I would be very grateful to you if you could comment on what I've said above. Am I right in my conclusions?
Thank you very much!

Hello EvgenyAndreev
The future progressive, also referred to as the future continuous, is one of several verb forms that have continuous aspect, which can be used to express a variety of meanings (https://learnenglish.britishcouncil.org/english-grammar/continuous-aspect).
The continuous form in the sentence about lying on the beach at this time tomorrow suggests that you'll already have been there before this time tomorrow and that you will likely continue to be there after this time as well. If people are imagining a specific situation they expect to be in in the future, they often use a future continuous form. Your example is a good one in this case. In contrast, if a friend of yours asks you to go to the cinema with him tomorrow at this time and you looking at your diary and see that tomorrow you've got an appointment with your friends at the beach at exactly the same time, you'd be more likely to say 'I'll be at the beach'. Note also that lying on the beach is something we usually do for awhile, i.e. over time, and this is another meaning the continuous aspect can express.

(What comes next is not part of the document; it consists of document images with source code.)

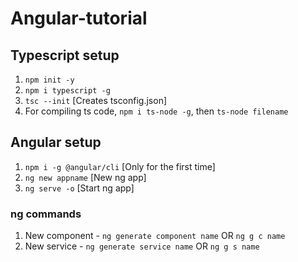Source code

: # Angular-tutorial

## Typescript setup
1. `npm init -y`
2. `npm i typescript -g`
3. `tsc --init` [Creates tsconfig.json]
4. For compiling ts code, `npm i ts-node -g`, then `ts-node filename`

## Angular setup
1. `npm i -g @angular/cli` [Only for the first time]
2. `ng new appname` [New ng app]
3. `ng serve -o` [Start ng app]

### ng commands
1. New component - `ng generate component name` OR `ng g c name`
2. New service - `ng generate service name` OR `ng g s name`
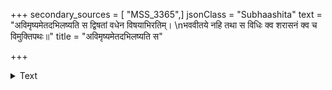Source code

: +++
secondary_sources = [ "MSS_3365",]
jsonClass = "Subhaashita"
text = "अविमृष्यमेतदभिलष्यति स द्विषतां वधेन विषयाभिरतिम्।  \nभववीतये नहि तथा स विधिः क्व शरासनं क्व च विमुक्तिपथः॥"
title = "अविमृष्यमेतदभिलष्यति स"

+++

<details><summary>Text</summary>

अविमृष्यमेतदभिलष्यति स द्विषतां वधेन विषयाभिरतिम्।  
भववीतये नहि तथा स विधिः क्व शरासनं क्व च विमुक्तिपथः॥
</details>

The continuous aspect doesn't necessarily refer to an even that is short in duration, as you've noticed and ask about in other sentences. In the case of people living longer in the future, this is a change or development that is contrasted with the present, when they have shorter lifespans (at least according to the perspective this sentence suggests). If the future simple is used, then people's lifespan is seen more as a simple fact, rather than as something different from the present.

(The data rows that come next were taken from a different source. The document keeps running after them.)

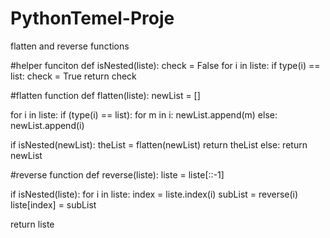 # PythonTemel-Proje
flatten and reverse functions

#helper funciton
def isNested(liste):
  check = False
  for i in liste:
    if type(i) == list:
            check = True
  return check

#flatten function
def flatten(liste):
  newList = []
  
  for i in liste:
    if (type(i) == list):
      for m in i:
        newList.append(m)
    else:
      newList.append(i)

  if isNested(newList):
    theList = flatten(newList)
    return theList
  else:
    return newList

#reverse function
def reverse(liste):
  liste = liste[::-1]
  
  if isNested(liste):
    for i in liste:
      index = liste.index(i)
      subList = reverse(i)
      liste[index] = subList
  
  return liste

As you can see, the continuous aspect can be used not to refer just to time, but is also very often used to show the speaker's perspective on an event or fact.
I hope this helps you.
Best wishes
Kirk
The LearnEnglish Team

Thank you. I understand what you mean and you seem to be right. However, in these examples (which have also been cited in my previous message) Future Progressive isn't used despite the fact that the sentences imply a change and development contrasted with the present :)
- In 50 years' time most rich people will live until they are over 100. (instead of "will be living")

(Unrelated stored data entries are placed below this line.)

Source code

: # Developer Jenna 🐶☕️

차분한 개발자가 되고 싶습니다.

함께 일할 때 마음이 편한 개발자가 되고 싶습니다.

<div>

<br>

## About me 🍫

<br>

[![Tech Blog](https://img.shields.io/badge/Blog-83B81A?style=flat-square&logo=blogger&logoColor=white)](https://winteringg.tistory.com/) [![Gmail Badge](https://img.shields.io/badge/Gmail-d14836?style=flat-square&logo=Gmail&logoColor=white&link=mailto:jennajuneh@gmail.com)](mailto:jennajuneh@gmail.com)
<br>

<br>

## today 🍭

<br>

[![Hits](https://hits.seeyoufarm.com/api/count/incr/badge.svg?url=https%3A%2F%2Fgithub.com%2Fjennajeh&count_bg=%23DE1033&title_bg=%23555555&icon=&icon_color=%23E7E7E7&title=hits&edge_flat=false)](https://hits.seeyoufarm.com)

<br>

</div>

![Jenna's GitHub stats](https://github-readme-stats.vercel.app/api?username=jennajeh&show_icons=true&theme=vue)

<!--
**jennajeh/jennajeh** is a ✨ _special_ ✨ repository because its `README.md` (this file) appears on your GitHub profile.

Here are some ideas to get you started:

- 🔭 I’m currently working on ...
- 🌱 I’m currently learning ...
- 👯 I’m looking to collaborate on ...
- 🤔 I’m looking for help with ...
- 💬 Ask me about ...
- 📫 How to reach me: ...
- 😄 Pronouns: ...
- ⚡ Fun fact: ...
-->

- The development of intelligent cars means that, by 2030, they will drive themselves. (instead of "will be driving")

Hello again EvgenyAndreev
I can't say for sure without knowing the context and the speaker's intentions, but I suppose that in both of these sentences, the speaker is looking at these future situations as mere facts. For example, perhaps the first sentence is one of a long list of predictions about the world in 50 years; the second one could also be part of a series of descriptions of how cars will develop over the next 20 years. In either of these cases, a simple form would be more likely. Please note, however, that this doesn't exclude the use of a continuous form. There can be some overlap between them.
All the best
Kirk
The LearnEnglish Team

Thank you. I find your explanations very helpful!